Correction: I got so immersed in the household data I sort of forgot it was only part of the picture. Non-household purchases of taxable gasoline might add another 30-40 billion gallons to the quantity side (EIA 2006). Of course, that just makes the mitigation costs to the lowest income look even cheaper!
Jim's argument is that a lot of things stick it to the poor. If we avoided all of them, we wouldn't get much done. He offers a neat example that 25-35% of Interstate highway construction expenses are mitigating the costs to third-parties. Why not ask what it would take to mitigate the costs of a $1 gas tax to the poor and then get on with the discussion? Well, let's do it. I looked into the 2004 BLS Consumer Expenditure Survey (CE) to get an idea of the costs to the poor. I'll define "poor" arbitrarily as the lowest income quintile (roughly less than $20,000 pre-tax annual income). That should catch most poor and near poor households.
The first thing I found is the same thing Poterba (1991, paywall) and others have noticed--unlike a tax on food or housing, it isn't at all clear whether a gasoline tax would be regressive. Start with the fact that a full 1/3 of households in the lowest income quintile don't even own a car. Effects on those households would be only indirect via rising prices of other goods (food, mass transit). Then continue up the income ladder to find that the second and third quintiles actually spend a larger share of income on gasoloine than the poor. The two highest income quintiles do spend a smaller share on gas, but the dropoff is much smaller and more gradual than for food or housing. (BLS 2004)
Still, one could argue that even if a gas tax doesn't necessarily take a larger share of the poor's income, the share it does take may be more important (the eat or drive argument). Well, that's a separate debate, but if you agree that the burden is unfairly placed on the poor, then push for a gas tax with mitigation! What would it cost?

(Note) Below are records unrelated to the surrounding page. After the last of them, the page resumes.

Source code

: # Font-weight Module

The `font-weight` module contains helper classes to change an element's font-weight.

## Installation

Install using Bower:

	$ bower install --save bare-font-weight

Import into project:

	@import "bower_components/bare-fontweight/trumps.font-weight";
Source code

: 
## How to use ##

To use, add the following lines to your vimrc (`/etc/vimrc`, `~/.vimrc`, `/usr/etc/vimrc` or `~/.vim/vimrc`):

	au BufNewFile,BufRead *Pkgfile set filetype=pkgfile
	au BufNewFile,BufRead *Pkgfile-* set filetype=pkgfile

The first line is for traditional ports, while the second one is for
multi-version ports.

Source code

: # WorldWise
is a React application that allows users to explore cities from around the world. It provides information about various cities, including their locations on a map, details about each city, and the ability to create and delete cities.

Again basing my numbers on the 2004 CE, the average poor household purchases about 400 gallons of gas in a year (1), about half the amount of the average household. Given an estimated 100 million total households currently (Census Current Population Report 1996), a gas tax that increased pump prices by $1 per gallon (2) would impose a direct burden on the poor equal to $400 (400 gal*$1/gal) per household. Since about 20 million households meet my definition of poor, complete mitigation would cost $8 billion.

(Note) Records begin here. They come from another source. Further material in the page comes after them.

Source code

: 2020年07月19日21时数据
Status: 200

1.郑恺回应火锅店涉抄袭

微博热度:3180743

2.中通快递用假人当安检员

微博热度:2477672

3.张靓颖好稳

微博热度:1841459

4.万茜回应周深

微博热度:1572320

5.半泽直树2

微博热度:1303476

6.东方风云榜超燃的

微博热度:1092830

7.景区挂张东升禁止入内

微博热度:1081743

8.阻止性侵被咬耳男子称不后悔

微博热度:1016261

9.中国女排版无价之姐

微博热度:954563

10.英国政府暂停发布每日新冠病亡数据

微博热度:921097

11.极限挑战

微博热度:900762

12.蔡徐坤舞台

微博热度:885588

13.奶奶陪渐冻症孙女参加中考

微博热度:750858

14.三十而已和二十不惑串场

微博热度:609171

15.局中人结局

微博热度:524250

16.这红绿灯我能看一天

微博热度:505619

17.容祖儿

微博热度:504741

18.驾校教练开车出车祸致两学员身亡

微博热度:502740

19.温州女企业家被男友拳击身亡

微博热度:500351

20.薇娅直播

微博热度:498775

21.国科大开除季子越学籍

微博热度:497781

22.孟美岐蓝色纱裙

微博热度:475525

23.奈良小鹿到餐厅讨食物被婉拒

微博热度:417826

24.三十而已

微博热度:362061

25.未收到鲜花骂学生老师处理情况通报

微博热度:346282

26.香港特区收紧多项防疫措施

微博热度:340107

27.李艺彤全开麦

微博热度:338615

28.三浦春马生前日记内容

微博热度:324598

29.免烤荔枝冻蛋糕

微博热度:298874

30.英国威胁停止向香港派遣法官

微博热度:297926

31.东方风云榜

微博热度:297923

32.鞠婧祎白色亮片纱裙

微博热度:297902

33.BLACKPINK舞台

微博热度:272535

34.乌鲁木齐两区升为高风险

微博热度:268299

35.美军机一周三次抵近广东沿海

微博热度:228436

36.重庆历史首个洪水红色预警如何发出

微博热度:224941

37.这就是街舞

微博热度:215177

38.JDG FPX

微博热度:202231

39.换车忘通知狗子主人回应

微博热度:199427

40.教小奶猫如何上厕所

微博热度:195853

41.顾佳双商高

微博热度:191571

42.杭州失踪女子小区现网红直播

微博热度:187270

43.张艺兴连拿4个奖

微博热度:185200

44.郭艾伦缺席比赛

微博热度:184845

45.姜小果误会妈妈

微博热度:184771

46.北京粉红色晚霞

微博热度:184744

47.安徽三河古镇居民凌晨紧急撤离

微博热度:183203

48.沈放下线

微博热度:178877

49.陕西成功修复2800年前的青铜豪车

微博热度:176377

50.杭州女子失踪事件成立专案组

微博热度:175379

$8 billion per year sounds like a whopping lot of money, but remember what those Interstate mitigation costs were? A gas tax of this size would raise about $125 billion per year (3). Compensating the poor would represent only 6.4% of the total revenue generated.

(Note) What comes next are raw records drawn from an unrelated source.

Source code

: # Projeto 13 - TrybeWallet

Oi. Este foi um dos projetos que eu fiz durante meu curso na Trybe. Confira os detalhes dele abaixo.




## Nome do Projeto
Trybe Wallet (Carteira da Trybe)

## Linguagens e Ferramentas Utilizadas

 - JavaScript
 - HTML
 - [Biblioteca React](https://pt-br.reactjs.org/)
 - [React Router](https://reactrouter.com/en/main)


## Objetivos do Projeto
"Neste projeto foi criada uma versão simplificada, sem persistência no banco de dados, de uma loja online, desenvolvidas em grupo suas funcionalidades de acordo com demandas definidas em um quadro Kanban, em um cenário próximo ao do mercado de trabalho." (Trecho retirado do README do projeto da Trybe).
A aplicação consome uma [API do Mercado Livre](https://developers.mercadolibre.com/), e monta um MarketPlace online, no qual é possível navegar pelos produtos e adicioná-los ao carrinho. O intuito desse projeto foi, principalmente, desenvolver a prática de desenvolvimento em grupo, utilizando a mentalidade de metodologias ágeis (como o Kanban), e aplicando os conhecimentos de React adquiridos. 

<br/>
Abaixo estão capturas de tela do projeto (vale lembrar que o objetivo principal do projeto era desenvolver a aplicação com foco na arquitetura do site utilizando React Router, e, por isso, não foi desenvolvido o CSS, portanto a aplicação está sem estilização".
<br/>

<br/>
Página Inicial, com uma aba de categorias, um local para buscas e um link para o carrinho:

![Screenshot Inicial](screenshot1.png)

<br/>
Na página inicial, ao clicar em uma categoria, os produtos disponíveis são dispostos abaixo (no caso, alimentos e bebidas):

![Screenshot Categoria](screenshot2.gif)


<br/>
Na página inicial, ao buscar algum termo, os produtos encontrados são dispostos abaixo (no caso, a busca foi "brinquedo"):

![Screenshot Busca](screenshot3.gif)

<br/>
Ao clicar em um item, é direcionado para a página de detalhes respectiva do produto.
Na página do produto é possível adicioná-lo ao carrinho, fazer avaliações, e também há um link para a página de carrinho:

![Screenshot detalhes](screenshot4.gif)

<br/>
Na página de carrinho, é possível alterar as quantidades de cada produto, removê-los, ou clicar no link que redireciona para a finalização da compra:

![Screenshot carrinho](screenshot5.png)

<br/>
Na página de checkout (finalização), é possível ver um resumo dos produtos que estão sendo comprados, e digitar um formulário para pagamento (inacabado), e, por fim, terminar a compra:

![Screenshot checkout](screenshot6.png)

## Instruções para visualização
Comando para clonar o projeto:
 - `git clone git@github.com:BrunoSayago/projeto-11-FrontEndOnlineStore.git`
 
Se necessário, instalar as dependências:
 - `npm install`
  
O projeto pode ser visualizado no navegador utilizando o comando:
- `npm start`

What about the effects on the other four quintiles? Well, I note that well over half of those households are college educated, and they spend more than the amount of the tax on "television, radios, and sound equipment" (BLS 2004). I'll bet they can figure something out.
(1) $730 spent on gas [BLS 2004]/$1.81 average 2004 price of regular [EIA 2006]
(2) This would represent a total tax of around $1.56/gal using elasticity estimates from Greene and Ahmad (2005) cited in Econbrowser (2006). This is because part of a tax would be absorbed by gas suppliers.
(3) Given an estimated long-run demand elasticity of -0.335, the tax would reduce gas consumption by about 9.5%, reducing average household consumption to about 800 gallons per year. 800 gallons * $1.56 * 100 million households = about $125 billion in total revenue.
Correction: I got so immersed in the household data I sort of forgot it was only part of the picture. Non-household purchases of taxable gasoline might add another 30-40 billion gallons to the quantity side (EIA 2006). Of course, that just makes the mitigation costs to the lowest income look even cheaper!